**Instructions to follow**
Every line in the records below between the one holding "off the reefs" and the one holding "When filtering and", inclusive, is to be set down exactly; all other lines are to be left out.

Stored data entries
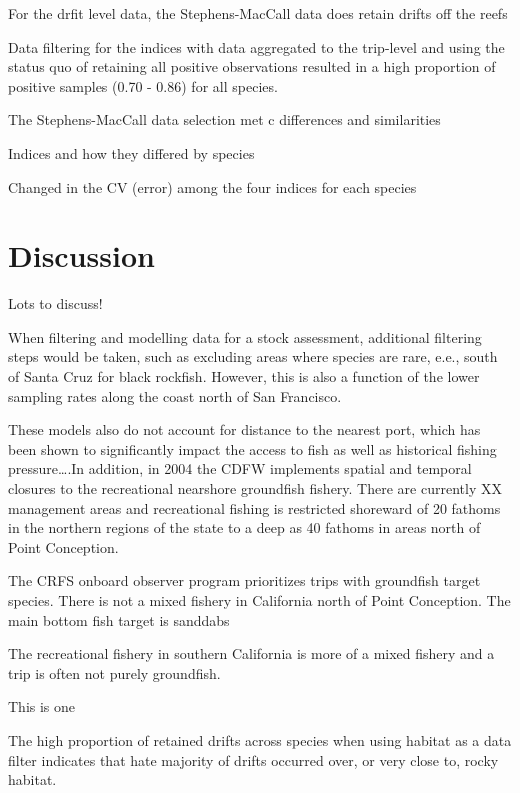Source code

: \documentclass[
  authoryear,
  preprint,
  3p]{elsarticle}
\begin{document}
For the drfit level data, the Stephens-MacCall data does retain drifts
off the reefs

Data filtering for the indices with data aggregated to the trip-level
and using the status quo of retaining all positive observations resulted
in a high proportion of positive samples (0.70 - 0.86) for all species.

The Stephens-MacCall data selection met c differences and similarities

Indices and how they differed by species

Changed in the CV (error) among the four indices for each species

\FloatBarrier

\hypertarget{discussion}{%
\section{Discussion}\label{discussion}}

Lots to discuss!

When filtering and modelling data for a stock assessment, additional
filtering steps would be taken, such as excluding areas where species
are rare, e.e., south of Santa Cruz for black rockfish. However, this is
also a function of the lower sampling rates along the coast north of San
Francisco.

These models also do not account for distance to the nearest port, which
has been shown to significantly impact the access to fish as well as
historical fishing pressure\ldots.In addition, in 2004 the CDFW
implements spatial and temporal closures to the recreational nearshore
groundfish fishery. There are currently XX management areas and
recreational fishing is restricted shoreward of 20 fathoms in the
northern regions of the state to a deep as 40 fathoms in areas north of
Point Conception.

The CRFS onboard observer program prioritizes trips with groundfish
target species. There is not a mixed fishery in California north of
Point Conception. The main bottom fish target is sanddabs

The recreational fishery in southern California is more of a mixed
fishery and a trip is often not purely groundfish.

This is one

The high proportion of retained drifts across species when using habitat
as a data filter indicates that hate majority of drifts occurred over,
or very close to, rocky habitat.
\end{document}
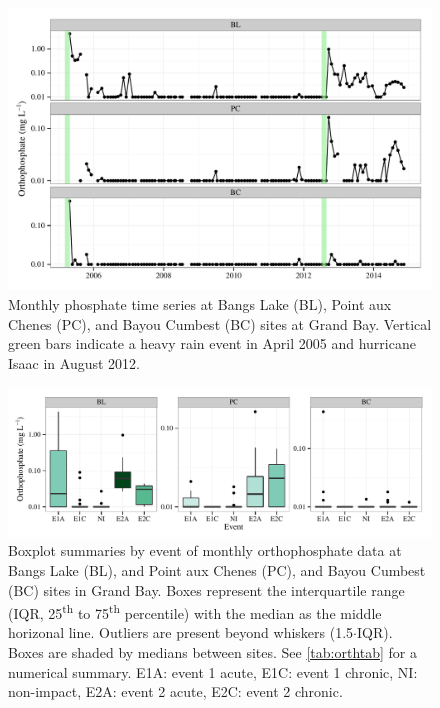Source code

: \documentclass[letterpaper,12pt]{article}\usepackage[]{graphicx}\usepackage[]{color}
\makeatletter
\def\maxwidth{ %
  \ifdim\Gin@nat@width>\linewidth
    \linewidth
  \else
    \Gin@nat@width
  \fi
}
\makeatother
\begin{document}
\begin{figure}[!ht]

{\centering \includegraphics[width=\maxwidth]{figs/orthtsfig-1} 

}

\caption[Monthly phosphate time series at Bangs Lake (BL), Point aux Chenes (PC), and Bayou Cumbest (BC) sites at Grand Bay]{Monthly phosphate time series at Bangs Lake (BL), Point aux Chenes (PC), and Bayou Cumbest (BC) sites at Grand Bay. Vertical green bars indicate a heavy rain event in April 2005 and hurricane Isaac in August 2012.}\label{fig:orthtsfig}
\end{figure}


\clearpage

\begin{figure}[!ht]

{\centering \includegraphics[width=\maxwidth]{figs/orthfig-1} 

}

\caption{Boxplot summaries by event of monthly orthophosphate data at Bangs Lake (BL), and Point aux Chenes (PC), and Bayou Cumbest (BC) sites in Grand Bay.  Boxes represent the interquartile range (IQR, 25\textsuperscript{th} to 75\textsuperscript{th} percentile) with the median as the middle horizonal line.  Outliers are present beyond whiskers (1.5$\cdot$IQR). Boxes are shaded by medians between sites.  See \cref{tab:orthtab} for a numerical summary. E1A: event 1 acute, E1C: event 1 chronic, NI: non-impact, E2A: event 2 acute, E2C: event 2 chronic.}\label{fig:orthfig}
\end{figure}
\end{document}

---

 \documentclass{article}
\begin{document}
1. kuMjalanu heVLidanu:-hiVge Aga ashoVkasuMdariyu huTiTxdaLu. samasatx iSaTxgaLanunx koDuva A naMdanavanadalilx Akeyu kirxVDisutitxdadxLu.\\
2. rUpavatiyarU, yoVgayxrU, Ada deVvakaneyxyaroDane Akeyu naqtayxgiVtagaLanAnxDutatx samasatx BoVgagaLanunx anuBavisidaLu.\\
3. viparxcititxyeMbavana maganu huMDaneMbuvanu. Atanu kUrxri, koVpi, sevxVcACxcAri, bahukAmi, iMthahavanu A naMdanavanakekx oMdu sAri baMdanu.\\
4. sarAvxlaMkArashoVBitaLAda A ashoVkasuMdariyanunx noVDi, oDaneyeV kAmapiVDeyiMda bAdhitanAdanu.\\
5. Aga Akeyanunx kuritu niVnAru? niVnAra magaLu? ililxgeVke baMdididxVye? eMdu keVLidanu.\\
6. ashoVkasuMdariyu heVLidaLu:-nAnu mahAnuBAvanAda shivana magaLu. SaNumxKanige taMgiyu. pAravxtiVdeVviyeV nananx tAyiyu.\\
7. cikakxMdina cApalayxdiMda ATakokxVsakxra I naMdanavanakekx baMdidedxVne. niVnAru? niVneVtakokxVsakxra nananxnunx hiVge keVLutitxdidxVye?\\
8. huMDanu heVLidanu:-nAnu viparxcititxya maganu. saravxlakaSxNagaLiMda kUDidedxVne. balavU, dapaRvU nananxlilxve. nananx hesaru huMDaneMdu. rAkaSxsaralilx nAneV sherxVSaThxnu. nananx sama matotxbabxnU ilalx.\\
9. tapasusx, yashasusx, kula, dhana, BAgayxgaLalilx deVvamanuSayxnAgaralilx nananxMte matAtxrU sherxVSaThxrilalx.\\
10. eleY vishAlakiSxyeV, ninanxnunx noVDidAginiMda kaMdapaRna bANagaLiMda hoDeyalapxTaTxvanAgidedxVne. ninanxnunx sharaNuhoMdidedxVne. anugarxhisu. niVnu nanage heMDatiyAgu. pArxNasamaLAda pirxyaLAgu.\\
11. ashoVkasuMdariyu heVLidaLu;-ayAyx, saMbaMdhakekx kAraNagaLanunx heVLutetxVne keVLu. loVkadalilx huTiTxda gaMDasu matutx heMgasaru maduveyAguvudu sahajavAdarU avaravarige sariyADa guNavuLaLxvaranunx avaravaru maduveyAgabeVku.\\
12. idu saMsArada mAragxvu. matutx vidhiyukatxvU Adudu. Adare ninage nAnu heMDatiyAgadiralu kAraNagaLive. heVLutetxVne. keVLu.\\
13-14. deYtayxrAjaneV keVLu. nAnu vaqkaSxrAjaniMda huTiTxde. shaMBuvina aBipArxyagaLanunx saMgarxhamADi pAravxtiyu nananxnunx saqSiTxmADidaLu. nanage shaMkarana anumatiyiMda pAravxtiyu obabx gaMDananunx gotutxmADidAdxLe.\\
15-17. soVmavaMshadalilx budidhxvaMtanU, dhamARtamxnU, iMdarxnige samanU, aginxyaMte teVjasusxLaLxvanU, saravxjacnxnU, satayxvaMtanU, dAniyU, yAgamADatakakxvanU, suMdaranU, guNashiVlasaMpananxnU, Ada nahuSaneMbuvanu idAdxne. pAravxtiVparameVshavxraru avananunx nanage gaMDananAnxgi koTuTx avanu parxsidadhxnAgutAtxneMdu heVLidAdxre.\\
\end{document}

**Solution below**
off the reefs

Data filtering for the indices with data aggregated to the trip-level
and using the status quo of retaining all positive observations resulted
in a high proportion of positive samples (0.70 - 0.86) for all species.

The Stephens-MacCall data selection met c differences and similarities

Indices and how they differed by species

Changed in the CV (error) among the four indices for each species

\FloatBarrier

\hypertarget{discussion}{%
\section{Discussion}\label{discussion}}

Lots to discuss!

When filtering and modelling data for a stock assessment, additional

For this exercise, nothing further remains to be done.